Source texts of formatted documents
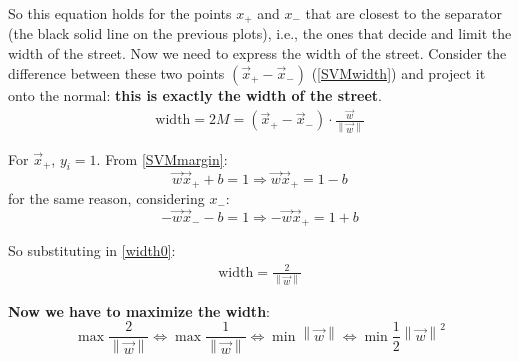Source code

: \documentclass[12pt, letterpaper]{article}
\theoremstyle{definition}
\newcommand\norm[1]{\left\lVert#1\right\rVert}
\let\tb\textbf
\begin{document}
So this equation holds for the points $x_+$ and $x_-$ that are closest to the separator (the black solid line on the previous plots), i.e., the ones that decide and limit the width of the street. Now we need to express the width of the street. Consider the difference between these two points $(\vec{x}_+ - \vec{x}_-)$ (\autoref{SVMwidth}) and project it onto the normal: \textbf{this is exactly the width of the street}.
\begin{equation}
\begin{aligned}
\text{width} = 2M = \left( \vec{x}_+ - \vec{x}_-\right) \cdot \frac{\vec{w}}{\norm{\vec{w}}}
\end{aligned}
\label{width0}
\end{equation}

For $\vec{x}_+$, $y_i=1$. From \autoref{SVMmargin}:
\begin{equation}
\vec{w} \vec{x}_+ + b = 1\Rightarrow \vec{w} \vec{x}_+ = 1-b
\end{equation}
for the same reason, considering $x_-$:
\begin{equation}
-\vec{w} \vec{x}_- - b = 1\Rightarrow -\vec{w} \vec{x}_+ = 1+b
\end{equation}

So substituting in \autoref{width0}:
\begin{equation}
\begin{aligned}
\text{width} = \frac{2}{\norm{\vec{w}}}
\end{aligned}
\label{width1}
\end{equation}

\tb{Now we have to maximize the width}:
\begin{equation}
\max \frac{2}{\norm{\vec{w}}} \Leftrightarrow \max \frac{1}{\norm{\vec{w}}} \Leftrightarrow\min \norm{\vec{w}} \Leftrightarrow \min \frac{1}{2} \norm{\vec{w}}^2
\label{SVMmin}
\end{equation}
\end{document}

==

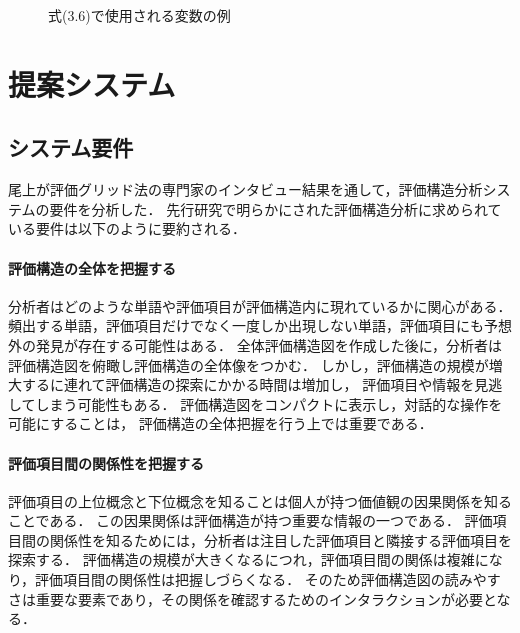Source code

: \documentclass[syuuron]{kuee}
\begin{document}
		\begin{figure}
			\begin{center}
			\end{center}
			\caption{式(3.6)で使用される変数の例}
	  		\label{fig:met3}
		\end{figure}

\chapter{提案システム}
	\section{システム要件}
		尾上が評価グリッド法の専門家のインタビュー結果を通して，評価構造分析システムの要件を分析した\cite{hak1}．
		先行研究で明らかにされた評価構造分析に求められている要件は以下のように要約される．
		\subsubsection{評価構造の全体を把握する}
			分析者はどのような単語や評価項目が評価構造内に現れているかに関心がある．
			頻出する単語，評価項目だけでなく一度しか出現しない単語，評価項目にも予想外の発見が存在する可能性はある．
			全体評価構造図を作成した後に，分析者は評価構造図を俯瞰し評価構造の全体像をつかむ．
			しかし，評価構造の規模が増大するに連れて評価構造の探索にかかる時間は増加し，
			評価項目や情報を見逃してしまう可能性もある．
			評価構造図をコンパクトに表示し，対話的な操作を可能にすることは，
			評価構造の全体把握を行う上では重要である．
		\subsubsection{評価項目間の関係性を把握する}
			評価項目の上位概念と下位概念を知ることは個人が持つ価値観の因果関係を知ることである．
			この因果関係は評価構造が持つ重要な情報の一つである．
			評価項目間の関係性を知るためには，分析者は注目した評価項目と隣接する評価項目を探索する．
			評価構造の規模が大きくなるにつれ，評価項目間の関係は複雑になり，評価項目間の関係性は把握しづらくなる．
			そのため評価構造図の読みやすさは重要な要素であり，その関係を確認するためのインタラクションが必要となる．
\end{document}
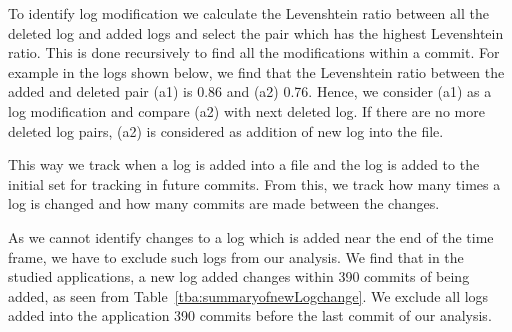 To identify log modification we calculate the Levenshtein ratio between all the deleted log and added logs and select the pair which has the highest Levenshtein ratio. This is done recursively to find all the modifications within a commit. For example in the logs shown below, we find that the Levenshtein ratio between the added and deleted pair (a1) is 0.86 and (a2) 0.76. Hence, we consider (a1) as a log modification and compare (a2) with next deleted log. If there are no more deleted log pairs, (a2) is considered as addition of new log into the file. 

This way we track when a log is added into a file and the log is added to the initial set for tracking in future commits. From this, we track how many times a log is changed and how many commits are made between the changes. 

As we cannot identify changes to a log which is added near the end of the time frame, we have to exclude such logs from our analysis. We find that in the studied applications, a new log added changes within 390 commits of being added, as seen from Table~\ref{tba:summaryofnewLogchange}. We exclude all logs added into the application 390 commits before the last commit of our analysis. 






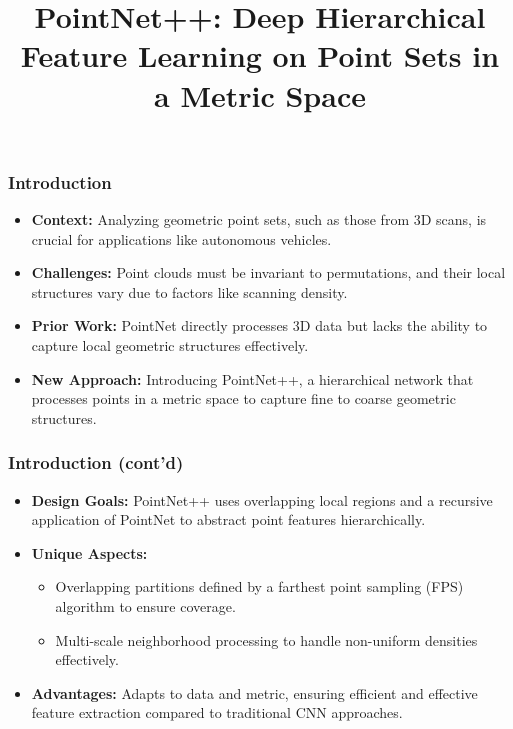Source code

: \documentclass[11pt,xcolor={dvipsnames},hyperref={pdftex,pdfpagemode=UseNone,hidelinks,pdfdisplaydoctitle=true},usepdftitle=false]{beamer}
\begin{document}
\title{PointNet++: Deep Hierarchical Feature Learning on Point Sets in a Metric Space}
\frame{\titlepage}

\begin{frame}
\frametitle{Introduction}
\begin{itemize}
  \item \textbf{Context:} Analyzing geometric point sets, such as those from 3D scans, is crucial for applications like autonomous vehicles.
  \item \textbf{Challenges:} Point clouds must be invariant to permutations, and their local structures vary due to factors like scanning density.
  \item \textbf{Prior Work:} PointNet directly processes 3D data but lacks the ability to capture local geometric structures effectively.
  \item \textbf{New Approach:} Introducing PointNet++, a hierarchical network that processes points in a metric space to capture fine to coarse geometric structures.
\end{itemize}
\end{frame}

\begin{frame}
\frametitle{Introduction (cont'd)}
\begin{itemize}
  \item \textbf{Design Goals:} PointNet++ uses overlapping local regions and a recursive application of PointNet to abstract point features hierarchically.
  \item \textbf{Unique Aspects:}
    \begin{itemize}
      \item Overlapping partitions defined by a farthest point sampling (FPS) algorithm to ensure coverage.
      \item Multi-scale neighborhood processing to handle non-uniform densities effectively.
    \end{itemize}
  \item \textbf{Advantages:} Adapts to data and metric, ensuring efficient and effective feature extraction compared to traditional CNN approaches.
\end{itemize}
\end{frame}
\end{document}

--

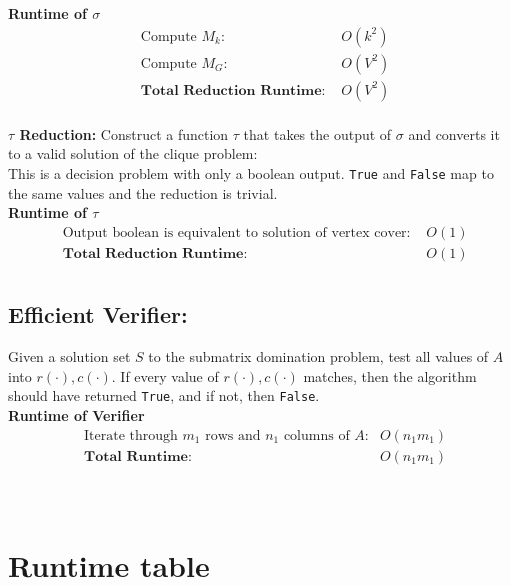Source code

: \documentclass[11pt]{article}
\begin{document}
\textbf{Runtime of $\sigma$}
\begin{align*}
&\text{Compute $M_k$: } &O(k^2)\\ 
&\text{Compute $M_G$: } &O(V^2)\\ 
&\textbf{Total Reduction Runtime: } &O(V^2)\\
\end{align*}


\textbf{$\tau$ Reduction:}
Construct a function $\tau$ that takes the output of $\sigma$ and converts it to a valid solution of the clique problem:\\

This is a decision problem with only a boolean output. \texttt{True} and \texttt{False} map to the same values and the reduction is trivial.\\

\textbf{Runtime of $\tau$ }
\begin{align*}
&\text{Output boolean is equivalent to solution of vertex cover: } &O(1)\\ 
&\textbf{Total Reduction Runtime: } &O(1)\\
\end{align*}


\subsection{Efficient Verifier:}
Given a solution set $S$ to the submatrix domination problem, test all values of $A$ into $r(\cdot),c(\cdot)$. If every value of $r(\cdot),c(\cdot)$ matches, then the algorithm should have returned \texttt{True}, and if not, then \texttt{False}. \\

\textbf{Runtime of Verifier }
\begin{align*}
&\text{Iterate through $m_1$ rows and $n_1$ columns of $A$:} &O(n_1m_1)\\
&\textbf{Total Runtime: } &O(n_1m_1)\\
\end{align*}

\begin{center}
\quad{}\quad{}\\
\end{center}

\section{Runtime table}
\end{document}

Your instructions »
Above are some entries. Restate word for word the lines from the one holding "評価構造の規模が大きくなるに" through the one holding "To identify log", but not the pictures.

Answer to the exercise »
			評価構造の規模が大きくなるにつれ，評価項目間の関係は複雑になり，評価項目間の関係性は把握しづらくなる．
			そのため評価構造図の読みやすさは重要な要素であり，その関係を確認するためのインタラクションが必要となる．
\end{document}
 To identify log modification we calculate the Levenshtein ratio between all the deleted log and added logs and select the pair which has the highest Levenshtein ratio. This is done recursively to find all the modifications within a commit. For example in the logs shown below, we find that the Levenshtein ratio between the added and deleted pair (a1) is 0.86 and (a2) 0.76. Hence, we consider (a1) as a log modification and compare (a2) with next deleted log. If there are no more deleted log pairs, (a2) is considered as addition of new log into the file. 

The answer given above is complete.